# Work task
Please state the number of lines in the records below that contain the string "problems", and nothing further.

# Recorded information
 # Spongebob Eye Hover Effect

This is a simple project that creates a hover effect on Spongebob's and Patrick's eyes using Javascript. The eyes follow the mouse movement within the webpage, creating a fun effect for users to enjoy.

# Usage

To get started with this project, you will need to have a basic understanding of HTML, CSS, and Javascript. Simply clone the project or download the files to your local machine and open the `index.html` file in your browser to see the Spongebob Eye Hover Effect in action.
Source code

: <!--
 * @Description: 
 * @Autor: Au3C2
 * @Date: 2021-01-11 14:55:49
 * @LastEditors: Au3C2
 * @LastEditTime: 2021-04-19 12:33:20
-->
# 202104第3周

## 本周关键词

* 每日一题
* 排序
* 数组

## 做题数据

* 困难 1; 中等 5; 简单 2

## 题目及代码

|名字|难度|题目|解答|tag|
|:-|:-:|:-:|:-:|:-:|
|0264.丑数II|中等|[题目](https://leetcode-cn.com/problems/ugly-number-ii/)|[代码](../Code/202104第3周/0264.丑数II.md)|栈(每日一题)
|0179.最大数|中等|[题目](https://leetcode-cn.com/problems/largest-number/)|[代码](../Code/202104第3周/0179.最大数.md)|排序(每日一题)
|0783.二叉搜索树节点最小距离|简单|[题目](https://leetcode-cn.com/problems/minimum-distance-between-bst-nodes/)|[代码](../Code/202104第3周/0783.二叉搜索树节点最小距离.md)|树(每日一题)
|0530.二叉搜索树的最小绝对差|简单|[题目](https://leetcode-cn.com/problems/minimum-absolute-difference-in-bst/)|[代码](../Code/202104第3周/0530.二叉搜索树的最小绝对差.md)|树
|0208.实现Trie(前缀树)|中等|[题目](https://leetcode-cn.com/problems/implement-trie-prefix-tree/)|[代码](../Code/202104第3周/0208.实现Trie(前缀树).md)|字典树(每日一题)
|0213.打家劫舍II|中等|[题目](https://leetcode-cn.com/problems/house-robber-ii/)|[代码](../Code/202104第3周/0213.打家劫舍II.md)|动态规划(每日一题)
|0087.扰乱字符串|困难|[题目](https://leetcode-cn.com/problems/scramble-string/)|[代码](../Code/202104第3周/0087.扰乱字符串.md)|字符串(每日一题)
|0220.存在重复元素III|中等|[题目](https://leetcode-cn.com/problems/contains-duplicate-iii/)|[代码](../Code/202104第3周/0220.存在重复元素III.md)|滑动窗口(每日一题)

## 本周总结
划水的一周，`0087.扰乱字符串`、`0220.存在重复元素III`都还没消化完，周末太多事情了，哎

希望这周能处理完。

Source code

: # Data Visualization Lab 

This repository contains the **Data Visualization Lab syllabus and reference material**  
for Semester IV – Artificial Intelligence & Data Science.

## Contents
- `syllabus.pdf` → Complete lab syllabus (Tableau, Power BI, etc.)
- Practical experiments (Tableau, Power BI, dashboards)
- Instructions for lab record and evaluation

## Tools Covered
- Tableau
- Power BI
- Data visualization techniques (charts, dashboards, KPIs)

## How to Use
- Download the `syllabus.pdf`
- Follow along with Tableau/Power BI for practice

# Answer to this task
8